How to complete this task —
Here is the listing. Report each line in it that contains the string "implementation".

Supplied material —
##############################

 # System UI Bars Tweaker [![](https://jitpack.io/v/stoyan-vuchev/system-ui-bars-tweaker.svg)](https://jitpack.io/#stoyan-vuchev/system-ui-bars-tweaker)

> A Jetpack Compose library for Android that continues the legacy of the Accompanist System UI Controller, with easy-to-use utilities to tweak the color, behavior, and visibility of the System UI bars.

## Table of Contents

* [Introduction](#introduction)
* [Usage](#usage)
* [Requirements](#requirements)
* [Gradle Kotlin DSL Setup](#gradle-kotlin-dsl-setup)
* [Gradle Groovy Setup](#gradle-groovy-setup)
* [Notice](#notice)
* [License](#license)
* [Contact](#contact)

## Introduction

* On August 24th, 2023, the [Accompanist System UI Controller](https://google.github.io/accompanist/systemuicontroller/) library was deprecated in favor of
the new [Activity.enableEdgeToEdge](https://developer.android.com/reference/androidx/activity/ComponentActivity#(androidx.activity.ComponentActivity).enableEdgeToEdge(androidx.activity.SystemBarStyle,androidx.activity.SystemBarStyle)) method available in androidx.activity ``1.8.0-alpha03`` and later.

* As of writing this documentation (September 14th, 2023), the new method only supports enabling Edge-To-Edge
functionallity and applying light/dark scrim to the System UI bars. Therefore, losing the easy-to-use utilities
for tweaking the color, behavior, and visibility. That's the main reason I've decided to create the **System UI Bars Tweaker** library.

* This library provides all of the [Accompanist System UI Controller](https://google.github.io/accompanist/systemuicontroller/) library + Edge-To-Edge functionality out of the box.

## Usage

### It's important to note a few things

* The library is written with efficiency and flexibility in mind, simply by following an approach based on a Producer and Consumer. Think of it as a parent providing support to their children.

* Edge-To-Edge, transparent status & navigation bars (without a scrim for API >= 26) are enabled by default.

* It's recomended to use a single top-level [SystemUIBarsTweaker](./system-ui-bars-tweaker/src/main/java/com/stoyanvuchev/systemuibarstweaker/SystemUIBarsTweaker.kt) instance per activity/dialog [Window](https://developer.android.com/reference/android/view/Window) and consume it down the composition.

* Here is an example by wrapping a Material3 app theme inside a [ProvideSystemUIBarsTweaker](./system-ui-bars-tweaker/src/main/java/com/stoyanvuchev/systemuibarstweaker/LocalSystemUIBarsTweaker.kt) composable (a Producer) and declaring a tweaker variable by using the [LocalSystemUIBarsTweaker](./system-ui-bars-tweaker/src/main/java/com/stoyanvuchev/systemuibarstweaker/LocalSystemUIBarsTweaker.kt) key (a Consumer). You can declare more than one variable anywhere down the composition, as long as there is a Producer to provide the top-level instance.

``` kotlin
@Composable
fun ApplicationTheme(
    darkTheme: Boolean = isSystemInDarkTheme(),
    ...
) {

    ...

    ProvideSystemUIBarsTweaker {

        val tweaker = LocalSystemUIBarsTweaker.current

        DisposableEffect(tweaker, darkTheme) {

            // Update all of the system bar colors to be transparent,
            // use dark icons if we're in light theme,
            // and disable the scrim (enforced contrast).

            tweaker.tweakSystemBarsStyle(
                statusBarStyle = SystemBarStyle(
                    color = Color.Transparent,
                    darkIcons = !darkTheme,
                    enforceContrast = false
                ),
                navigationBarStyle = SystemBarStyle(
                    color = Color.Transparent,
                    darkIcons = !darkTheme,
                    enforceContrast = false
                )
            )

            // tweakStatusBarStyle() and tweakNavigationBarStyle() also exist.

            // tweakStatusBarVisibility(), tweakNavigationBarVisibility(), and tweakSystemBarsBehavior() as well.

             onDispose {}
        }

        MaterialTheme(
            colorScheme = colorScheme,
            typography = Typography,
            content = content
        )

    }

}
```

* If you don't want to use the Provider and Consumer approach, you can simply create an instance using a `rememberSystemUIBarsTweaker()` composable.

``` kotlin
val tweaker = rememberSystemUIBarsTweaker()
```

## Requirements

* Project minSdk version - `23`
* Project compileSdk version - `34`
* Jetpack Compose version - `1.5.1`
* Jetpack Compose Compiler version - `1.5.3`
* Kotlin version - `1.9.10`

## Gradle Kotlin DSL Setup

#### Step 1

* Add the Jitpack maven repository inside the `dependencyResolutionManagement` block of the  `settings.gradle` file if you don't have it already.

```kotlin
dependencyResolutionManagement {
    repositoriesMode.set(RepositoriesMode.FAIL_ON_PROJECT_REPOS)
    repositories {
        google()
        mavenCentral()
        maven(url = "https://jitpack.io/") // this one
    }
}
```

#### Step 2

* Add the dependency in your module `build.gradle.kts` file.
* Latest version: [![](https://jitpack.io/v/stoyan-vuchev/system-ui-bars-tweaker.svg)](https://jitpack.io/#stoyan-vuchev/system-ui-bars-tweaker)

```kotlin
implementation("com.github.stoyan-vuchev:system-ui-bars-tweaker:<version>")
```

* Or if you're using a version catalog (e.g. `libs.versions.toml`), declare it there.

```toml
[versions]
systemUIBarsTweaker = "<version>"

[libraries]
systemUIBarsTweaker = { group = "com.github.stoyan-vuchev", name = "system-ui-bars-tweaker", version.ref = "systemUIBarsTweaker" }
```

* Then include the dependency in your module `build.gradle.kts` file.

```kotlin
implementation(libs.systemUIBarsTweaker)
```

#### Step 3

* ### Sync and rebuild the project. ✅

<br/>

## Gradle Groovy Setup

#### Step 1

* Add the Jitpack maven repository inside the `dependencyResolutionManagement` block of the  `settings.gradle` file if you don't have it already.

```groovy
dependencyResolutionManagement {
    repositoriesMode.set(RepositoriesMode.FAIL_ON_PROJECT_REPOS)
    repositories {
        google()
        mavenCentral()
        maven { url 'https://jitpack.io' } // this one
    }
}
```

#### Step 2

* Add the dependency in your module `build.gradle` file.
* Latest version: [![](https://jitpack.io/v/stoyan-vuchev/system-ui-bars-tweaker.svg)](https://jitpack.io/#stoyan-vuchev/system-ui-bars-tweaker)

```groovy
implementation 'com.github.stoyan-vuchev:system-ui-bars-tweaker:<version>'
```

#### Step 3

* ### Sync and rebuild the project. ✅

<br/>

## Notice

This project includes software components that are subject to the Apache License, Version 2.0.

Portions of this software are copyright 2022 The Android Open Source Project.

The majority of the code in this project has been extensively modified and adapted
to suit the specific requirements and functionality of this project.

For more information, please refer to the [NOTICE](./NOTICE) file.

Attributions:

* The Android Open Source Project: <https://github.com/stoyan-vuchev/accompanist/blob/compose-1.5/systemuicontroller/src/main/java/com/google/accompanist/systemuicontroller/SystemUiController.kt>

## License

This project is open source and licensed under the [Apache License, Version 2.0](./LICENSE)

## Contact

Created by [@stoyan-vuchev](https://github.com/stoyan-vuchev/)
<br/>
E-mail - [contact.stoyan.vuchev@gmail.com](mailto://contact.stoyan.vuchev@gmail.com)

##############################

Reply —
implementation("com.github.stoyan-vuchev:system-ui-bars-tweaker:<version>")
implementation(libs.systemUIBarsTweaker)
implementation 'com.github.stoyan-vuchev:system-ui-bars-tweaker:<version>'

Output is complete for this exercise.